------ Extracted entries
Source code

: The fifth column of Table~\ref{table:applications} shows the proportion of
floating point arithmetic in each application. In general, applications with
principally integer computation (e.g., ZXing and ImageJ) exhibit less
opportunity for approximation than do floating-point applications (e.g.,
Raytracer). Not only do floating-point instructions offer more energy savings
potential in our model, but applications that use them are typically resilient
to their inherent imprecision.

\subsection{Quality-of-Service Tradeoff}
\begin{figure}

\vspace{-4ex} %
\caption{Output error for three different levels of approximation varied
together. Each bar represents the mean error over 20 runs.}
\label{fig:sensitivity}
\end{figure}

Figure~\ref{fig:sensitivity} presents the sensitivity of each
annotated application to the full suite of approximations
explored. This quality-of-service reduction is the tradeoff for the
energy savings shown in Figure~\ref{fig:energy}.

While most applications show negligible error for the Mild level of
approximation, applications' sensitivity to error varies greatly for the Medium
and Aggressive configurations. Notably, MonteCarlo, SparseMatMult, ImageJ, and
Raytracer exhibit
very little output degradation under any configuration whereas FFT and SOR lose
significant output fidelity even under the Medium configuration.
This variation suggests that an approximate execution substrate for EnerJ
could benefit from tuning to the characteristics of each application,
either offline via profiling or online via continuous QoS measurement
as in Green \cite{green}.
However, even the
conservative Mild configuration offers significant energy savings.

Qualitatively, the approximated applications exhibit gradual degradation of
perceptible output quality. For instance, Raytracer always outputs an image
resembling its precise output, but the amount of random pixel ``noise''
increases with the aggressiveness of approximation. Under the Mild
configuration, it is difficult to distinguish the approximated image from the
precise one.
------------
## Task
Search the entries for the word "Mild". Copy each line where it appears.

## Answer below
While most applications show negligible error for the Mild level of
conservative Mild configuration offers significant energy savings.
increases with the aggressiveness of approximation. Under the Mild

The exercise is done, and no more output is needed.